Trustworthy AI forum: Human-machine teaming


Jonny Freeman

Jonny Freeman, Communications & Engagement Coordinator

Monday 20 December 2021


How can we ensure that human-machine teams are trustworthy, safe, and ethical? And what are the logistical and regulatory challenges posed by advances in machine learning? These were some of the questions discussed at the Turing’s first Trustworthy AI forum, on the theme of human-machine teaming, which took place on Friday 29 October 2021.

The forum was convened to connect data practitioners in industry with academic experts in the field, in line with the Turing’s goal of acting as a trusted broker between industry and data science and AI researchers. Participants included Turing-affiliated researchers and senior data practitioners from diverse industrial sectors including finance, retail, media, aerospace, and government.

Human-machine teaming is the process by which humans and machines collaborate on decision making. At the start of the forum, several broad questions were outlined: How can we design a machine with which humans can have a meaningful interaction? What’s the right structure for this machine? And at what point should the human intervene? 

Human-in-the-loop vs. human-on-the-loop 

A major theme of discussion was the relative virtues of human-in-the-loop (HITL) vs. human-on-the-loop (HOTL) models of human-machine teaming.
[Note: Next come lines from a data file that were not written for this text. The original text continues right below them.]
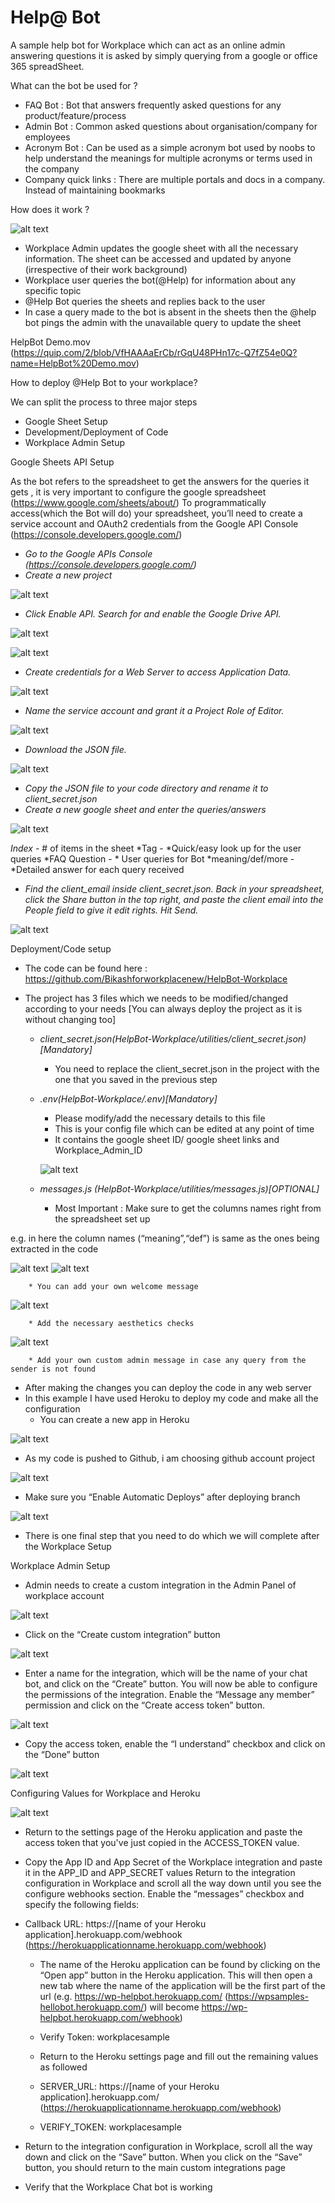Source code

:# Help@ Bot
A sample help bot for Workplace which can act as an online admin answering questions it is asked by simply querying from a google or office 365 spreadSheet. 


What can the bot be used for ? 

* FAQ Bot : Bot that answers frequently asked questions for any product/feature/process
* Admin Bot : Common asked questions about organisation/company for employees 
* Acronym Bot : Can be used as a simple acronym bot used by noobs to help understand the meanings for multiple acronyms or terms used in the company
* Company quick links : There are multiple portals and docs in a company. Instead of maintaining bookmarks 

How does it work ? 

![alt text](https://github.com/Bikashforworkplacenew/HelpBot-Workplace/blob/master/images/helpbut_setup.png)


* Workplace Admin updates the google sheet with all the necessary information. The sheet can be accessed and updated by anyone (irrespective of their work background)
* Workplace user queries the bot(@Help) for information about any specific topic
* @Help Bot  queries the sheets and replies back to the user
* In case a query made to the bot is absent in the sheets then the @help bot pings the admin with the unavailable query to update the sheet

HelpBot Demo.mov (https://quip.com/2/blob/VfHAAAaErCb/rGqU48PHn17c-Q7fZ54e0Q?name=HelpBot%20Demo.mov) 


How to deploy @Help Bot to your workplace?

We can split the process to three major steps

* Google Sheet Setup
* Development/Deployment of Code
* Workplace Admin Setup



 Google Sheets API Setup 

As the bot refers to the spreadsheet to get the answers for the queries it gets , it is very important to configure the google spreadsheet (https://www.google.com/sheets/about/)
To programmatically access(which the Bot will do) your spreadsheet, you’ll need to create a service account and OAuth2 credentials from the Google API Console (https://console.developers.google.com/)

* *Go to the Google APIs Console (https://console.developers.google.com/)*
* *Create a new project*

![alt text](https://github.com/Bikashforworkplacenew/HelpBot-Workplace/blob/master/images/create_project.png)



* *Click Enable API. Search for and enable the Google Drive API.*

![alt text](https://github.com/Bikashforworkplacenew/HelpBot-Workplace/blob/master/images/enable_API.png)

![alt text](https://github.com/Bikashforworkplacenew/HelpBot-Workplace/blob/master/images/enable_API_2.png)


* *Create credentials for a Web Server to access Application Data.*

![alt text](https://github.com/Bikashforworkplacenew/HelpBot-Workplace/blob/master/images/choose_webserver.png)

* *Name the service account and grant it a Project Role of Editor.*

![alt text](https://github.com/Bikashforworkplacenew/HelpBot-Workplace/blob/master/images/account_key_setup.png)

* *Download the JSON file.*


![alt text](https://github.com/Bikashforworkplacenew/HelpBot-Workplace/blob/master/images/save_key.png)

* *Copy the JSON file to your code directory and rename it to client_secret.json*
* *Create a new google sheet and enter the queries/answers*


![alt text](https://github.com/Bikashforworkplacenew/HelpBot-Workplace/blob/master/images/setup_googlesheet.png)

*Index* - # of items in the sheet 
*Tag - *Quick/easy look up for the user queries 
*FAQ Question - * User queries for Bot
*meaning/def/more - *Detailed answer for each query received 

* *Find the client_email inside client_secret.json. Back in your spreadsheet, click the Share button in the top right, and paste the client email into the People field to give it edit rights. Hit Send.*

![alt text](https://github.com/Bikashforworkplacenew/HelpBot-Workplace/blob/master/images/share_sheet.png)


Deployment/Code setup

* The code can be found here : https://github.com/Bikashforworkplacenew/HelpBot-Workplace

* The project has 3 files which we needs to be modified/changed according to your needs [You can always deploy the project as it is without changing too]
    * *client_secret.json(HelpBot-Workplace/utilities/client_secret.json)[*Mandatory*]*
        * You need to replace the client_secret.json in the project with the one that you saved in the previous step
    * *.env(HelpBot-Workplace/.env)[*Mandatory*]* 
        * Please modify/add the necessary details to this file
        * This is your config file which can be edited at any point of time 
        * It contains the google sheet ID/ google sheet links and Workplace_Admin_ID
        
        ![alt text](https://github.com/Bikashforworkplacenew/HelpBot-Workplace/blob/master/images/environment_variable.png)
        
    * *messages.js (HelpBot-Workplace/utilities/messages.js)[*OPTIONAL*]*
        * Most Important : Make sure to get the columns names right from the spreadsheet set up 

e.g. in here the column names (“meaning”,“def”) is same as the ones being extracted in the code

 ![alt text](https://github.com/Bikashforworkplacenew/HelpBot-Workplace/blob/master/images/botqueries_column.png)
 ![alt text](https://github.com/Bikashforworkplacenew/HelpBot-Workplace/blob/master/images/column_code.png)
        
        * You can add your own welcome message 

 ![alt text](https://github.com/Bikashforworkplacenew/HelpBot-Workplace/blob/master/images/intro_mesage.png)

        * Add the necessary aesthetics checks 


 ![alt text](https://github.com/Bikashforworkplacenew/HelpBot-Workplace/blob/master/images/aesthetic_check.png)

        * Add your own custom admin message in case any query from the sender is not found 
* After making the changes you can deploy the code in any web server 
* In this example I have used Heroku to deploy my code and make all the configuration 
    * You can create a new app in Heroku
    

 ![alt text](https://github.com/Bikashforworkplacenew/HelpBot-Workplace/blob/master/images/heroku_newapp.png)


* As my code is pushed to Github, i am choosing github account project 

 ![alt text](https://github.com/Bikashforworkplacenew/HelpBot-Workplace/blob/master/images/connect_github.png)


* Make sure you “Enable Automatic Deploys” after deploying branch

 ![alt text](https://github.com/Bikashforworkplacenew/HelpBot-Workplace/blob/master/images/auto_deploy.png)

* There is one final step that you need to do which we will complete after the Workplace Setup 

Workplace Admin Setup

* Admin needs to create a custom integration in the Admin Panel of workplace account

 ![alt text](https://github.com/Bikashforworkplacenew/HelpBot-Workplace/blob/master/images/admin_panel.png)

*   Click on the “Create custom integration” button

 ![alt text](https://github.com/Bikashforworkplacenew/HelpBot-Workplace/blob/master/images/create_custom_integration.png)

*  Enter a name for the integration, which will be the name of your chat bot, and click on the “Create” button. You will now be able to configure the permissions of the integration. Enable the “Message any member” permission and click on the “Create access token” button.

 ![alt text](https://github.com/Bikashforworkplacenew/HelpBot-Workplace/blob/master/images/integration_setup.png)

*  Copy the access token, enable the “I understand” checkbox and click on the “Done” button

 ![alt text](https://github.com/Bikashforworkplacenew/HelpBot-Workplace/blob/master/images/access_token.png)

Configuring Values for Workplace and Heroku

 ![alt text](https://github.com/Bikashforworkplacenew/HelpBot-Workplace/blob/master/images/heroku_config_values.png)

*  Return to the settings page of the Heroku application and paste the access token that you've just copied in the ACCESS_TOKEN value.
* Copy the App ID and App Secret of the Workplace integration and paste it in the APP_ID and APP_SECRET values
     Return to the integration configuration in Workplace and scroll all the way down until you see the configure webhooks section. Enable the “messages” checkbox and specify the following fields:
    
* Callback URL: https://[name of your Heroku application].herokuapp.com/webhook (https://herokuapplicationname.herokuapp.com/webhook)
    * The name of the Heroku application can be found by clicking on the “Open app” button in the Heroku application. This will then open a new tab where the name of the application will be the first part of the url (e.g. https://wp-helpbot.herokuapp.com/ (https://wpsamples-hellobot.herokuapp.com/) will become https://wp-helpbot.herokuapp.com/webhook)
    * Verify Token: workplacesample
    *  Return to the Heroku settings page and fill out the remaining values as followed
        
    * SERVER_URL: https://[name of your Heroku application].herokuapp.com/ (https://herokuapplicationname.herokuapp.com/webhook)
    * VERIFY_TOKEN: workplacesample



*  Return to the integration configuration in Workplace, scroll all the way down and click on the “Save” button.
     When you click on the “Save” button, you should return to the main custom integrations page
    
* Verify that the Workplace Chat bot is working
HITL is any model which requires human intervention to complete the process – the machine generates predictions or suggestions which are then actioned or vetoed by the human. By contrast, HOTL means the machine can complete the process without any action from the human, though the human still has oversight and the power to intervene if necessary.  

Each model poses different challenges, with varied legal and ethical implications. HITL might often be preferable for safety-critical systems, where machine error could result in death or injury. HITL also has an accountable human for all actions it carries out, making things simpler from a legal and regulatory perspective. HOTL is more complex – who is accountable for the harm done by an autonomous system? Is it the human on the loop who didn’t detect the error, or the system’s designer or deployer? 
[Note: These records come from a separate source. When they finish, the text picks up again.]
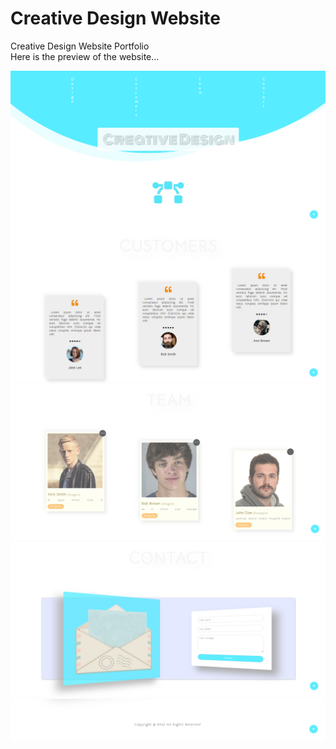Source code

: <h1>Creative Design Website</h1>

Creative Design Website Portfolio
<br>Here is the preview of the website...<br>

<p align="center">
  <img src="web-preview/web-preview-1.png"/>
  </br>
  <img src="web-preview/web-preview-2.png"/>
  </br>
  <img src="web-preview/web-preview-3.png"/>
  </br>
  <img src="web-preview/web-preview-4.png"/>
  </br>
  <img src="web-preview/web-preview-5.png"/>
</p>
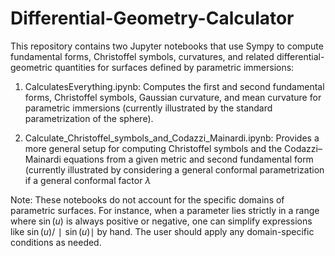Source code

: # Differential-Geometry-Calculator
This repository contains two Jupyter notebooks that use Sympy to compute fundamental forms, Christoffel symbols, curvatures, and related differential-geometric quantities for surfaces defined by parametric immersions:

1) CalculatesEverything.ipynb: Computes the first and second fundamental forms, Christoffel symbols, Gaussian curvature, and mean curvature for parametric immersions (currently illustrated by the standard parametrization of the sphere).

2) Calculate_Christoffel_symbols_and_Codazzi_Mainardi.ipynb: Provides a more general setup for computing Christoffel symbols and the Codazzi–Mainardi equations from a given metric and second fundamental form (currently illustrated by considering a general conformal parametrization if a general conformal factor $\lambda$

Note: These notebooks do not account for the specific domains of parametric surfaces. For instance, when a parameter lies strictly in a range where $\sin⁡(u)$ is always positive or negative, one can simplify expressions like $\sin⁡(u)/∣\sin⁡(u)∣$ by hand. The user should apply any domain-specific conditions as needed.
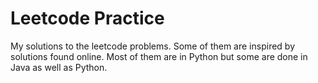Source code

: # Leetcode Practice
My solutions to the leetcode problems. Some of them are inspired by solutions found online. 
Most of them are in Python but some are done in Java as well as Python. 
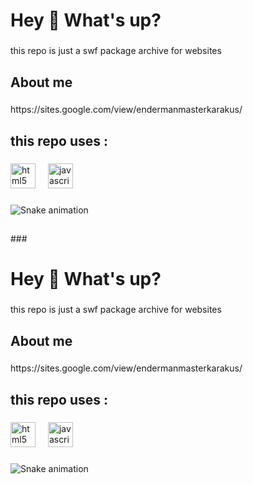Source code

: <h1 align="left">Hey 👋 What's up?</h1>

###

<p align="left">this repo is just a swf package archive for websites</p>

###

<h2 align="left">About me</h2>

###

<p align="left">https://sites.google.com/view/endermanmasterkarakus/</p>

###

<h2 align="left">this repo uses :</h2>

###

<div align="left">
  <img src="https://cdn.jsdelivr.net/gh/devicons/devicon/icons/html5/html5-original.svg" height="40" alt="html5 logo"  />
  <img width="12" />
  <img src="https://cdn.jsdelivr.net/gh/devicons/devicon/icons/javascript/javascript-original.svg" height="40" alt="javascript logo"  />
</div>

###

<img src="https://raw.githubusercontent.com/endermanmasterkarakus/endermanmasterkarakus/output/snake.svg" alt="Snake animation" />

###

<h2 align="left"></h2>

###<h1 align="left">Hey 👋 What's up?</h1>

###

<p align="left">this repo is just a swf package archive for websites</p>

###

<h2 align="left">About me</h2>

###

<p align="left">https://sites.google.com/view/endermanmasterkarakus/</p>

###

<h2 align="left">this repo uses :</h2>

###

<div align="left">
  <img src="https://cdn.jsdelivr.net/gh/devicons/devicon/icons/html5/html5-original.svg" height="40" alt="html5 logo"  />
  <img width="12" />
  <img src="https://cdn.jsdelivr.net/gh/devicons/devicon/icons/javascript/javascript-original.svg" height="40" alt="javascript logo"  />
</div>

###

<img src="https://raw.githubusercontent.com/endermanmasterkarakus/endermanmasterkarakus/output/snake.svg" alt="Snake animation" />

###

<h2 align="left"></h2>

###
In cases where it is not clear who the accountable person is, one participant suggested it might be necessary to ensure the algorithm is insured for any harm caused, for example in the case of a self-driving car which crashes into another vehicle.  Another offered that for conventional cars, we have driving licenses to regulate human capability, and an MOT to regulate machine capability. Do we need an equivalent for AI and users of AI?
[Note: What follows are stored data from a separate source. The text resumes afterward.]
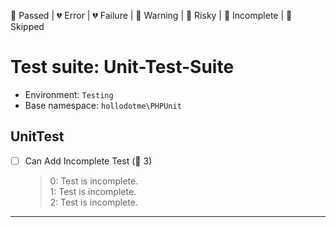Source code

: 💚 Passed | 💔 Error | 💔 Failure | 🧡 Warning | 💛 Risky | 💙 Incomplete | 💜 Skipped

# Test suite: Unit-Test-Suite

* Environment: `Testing`  
* Base namespace: `hollodotme\PHPUnit`  

## UnitTest

- [ ] Can Add Incomplete Test (💙 3)
  > 0: Test is incomplete.  
  > 1: Test is incomplete.  
  > 2: Test is incomplete.  


---

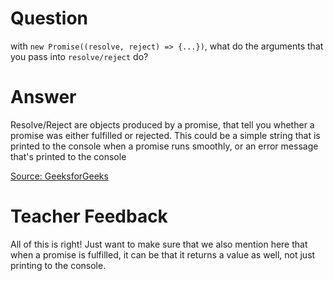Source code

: # Question
with `new Promise((resolve, reject) => {...})`, what do the arguments that you pass into `resolve/reject` do?

# Answer
Resolve/Reject are objects produced by a promise, that tell you whether a promise was either fulfilled or rejected. This could be a simple string that is printed to the console when a promise runs smoothly, or an error message that's printed to the console 

[Source: GeeksforGeeks](https://www.geeksforgeeks.org/javascript-promise-resolve-method/)

# Teacher Feedback
All of this is right! Just want to make sure that we also mention here that when a promise is fulfilled, it can be that it returns a value as well, not just printing to the console.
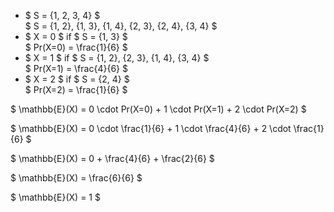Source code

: <ul>
	<li> $ S = {1, 2, 3, 4} $ <br/> 
	$ S = {1, 2}, {1, 3}, {1, 4}, {2, 3}, {2, 4}, {3, 4} $
	<li> $ X = 0 $ if $ S = {1, 3} $ <br/> 
	$ Pr(X=0) = \frac{1}{6} $
	<li> $ X = 1 $ if $ S = {1, 2}, {2, 3}, {1, 4}, {3, 4} $ <br/> 
	$ Pr(X=1) = \frac{4}{6} $
	<li> $ X = 2 $ if $ S = {2, 4} $ <br/> 
	$ Pr(X=2) = \frac{1}{6} $
</ul>

$ \mathbb{E}(X) = 0 \cdot Pr(X=0) + 1 \cdot Pr(X=1) + 2 \cdot Pr(X=2) $

$ \mathbb{E}(X) = 0 \cdot \frac{1}{6} + 1 \cdot \frac{4}{6} + 2 \cdot \frac{1}{6} $

$ \mathbb{E}(X) = 0 + \frac{4}{6} + \frac{2}{6} $

$ \mathbb{E}(X) = \frac{6}{6} $

$ \mathbb{E}(X) = 1 $
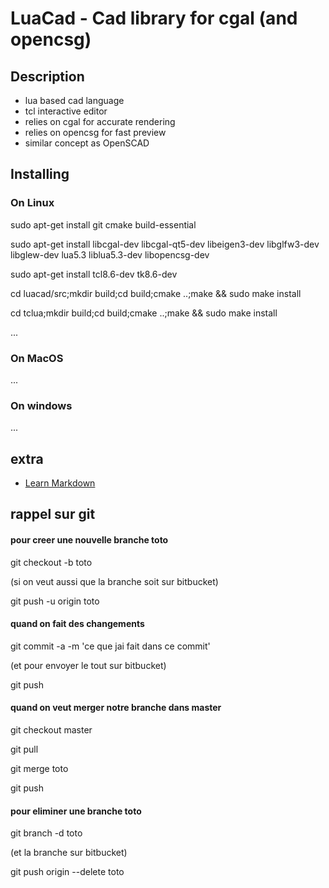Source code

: # LuaCad - Cad library for cgal (and opencsg)

## Description

* lua based cad language
* tcl interactive editor
* relies on cgal for accurate rendering
* relies on opencsg for fast preview
* similar concept as OpenSCAD

## Installing

### On Linux

sudo apt-get install git cmake build-essential

sudo apt-get install libcgal-dev libcgal-qt5-dev libeigen3-dev libglfw3-dev libglew-dev lua5.3 liblua5.3-dev libopencsg-dev

sudo apt-get install tcl8.6-dev tk8.6-dev

cd luacad/src;mkdir build;cd build;cmake ..;make && sudo make install

cd tclua;mkdir build;cd build;cmake ..;make && sudo make install

...

### On MacOS
...

### On windows
...

## extra ###

* [Learn Markdown](https://bitbucket.org/tutorials/markdowndemo)

## rappel sur git ##

#### pour creer une nouvelle branche toto

git checkout -b toto

(si on veut aussi que la branche soit sur bitbucket)

git push -u origin toto

#### quand on fait des changements

git commit -a -m 'ce que jai fait dans ce commit'

(et pour envoyer le tout sur bitbucket)

git push

#### quand on veut merger notre branche dans master

git checkout master

git pull

git merge toto

git push

#### pour eliminer une branche toto

git branch -d toto

(et la branche sur bitbucket)

git push origin --delete toto
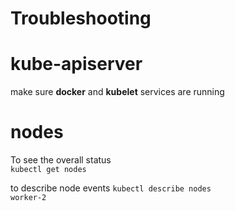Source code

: # Troubleshooting

# kube-apiserver
make sure <b>docker</b> and <b>kubelet</b> services are running

# nodes
To see the overall status  
<code>kubectl get nodes</code>  

to describe node events
<code>kubectl describe nodes worker-2</code>  


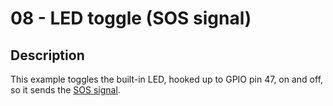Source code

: # 08 - LED toggle (SOS signal)

## Description

This example toggles the built-in LED, hooked up to GPIO pin 47, on and off, so it sends the [SOS signal](https://en.wikipedia.org/wiki/SOS).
One participant suggested that legal and regulatory frameworks which mandate HITL for safety and ethical reasons are fast becoming obsolete, due to advances in machine learning; and come from a misguided notion that humans are the “gold standard” when it comes to decision-making.

Making human-machine teams explainable and trustworthy

The work of the psychologist and economist Daniel Kahneman was referenced at several points in the discussion. Kahneman’s study of decision-making at boardroom level found executives to be significantly overconfident in their ability to make rational decisions, and one forum participant suggested this was down to human attachment to the emotional “rush” of making decisions. The forum agreed on the need to adapt algorithms to account for this psychological attachment to decision-making – and suggested that cognitive and data scientists could work together where appropriate, to convince humans to surrender some of their decision-making capacity to machines.

Though Kahneman’s studies have shown simple algorithms can outperform experts in some decision-making tasks, one participant counselled vigilance. Machine learning models trained on human decisions might reproduce—or even exacerbate—human errors and biases.

In order to inspire confidence in machine decision-making, one participant stressed the need to “take people on the journey” when explaining a machine learning process, “layering complexity” so that the user can follow each step. This level of explainability may be sufficient to inspire user confidence, without the need for the user to understand each individual element of the algorithm. Additionally, when evaluating the success of a human-machine team—it is important to evaluate each step of the “decision pathway” rather than just the individual machine learning elements.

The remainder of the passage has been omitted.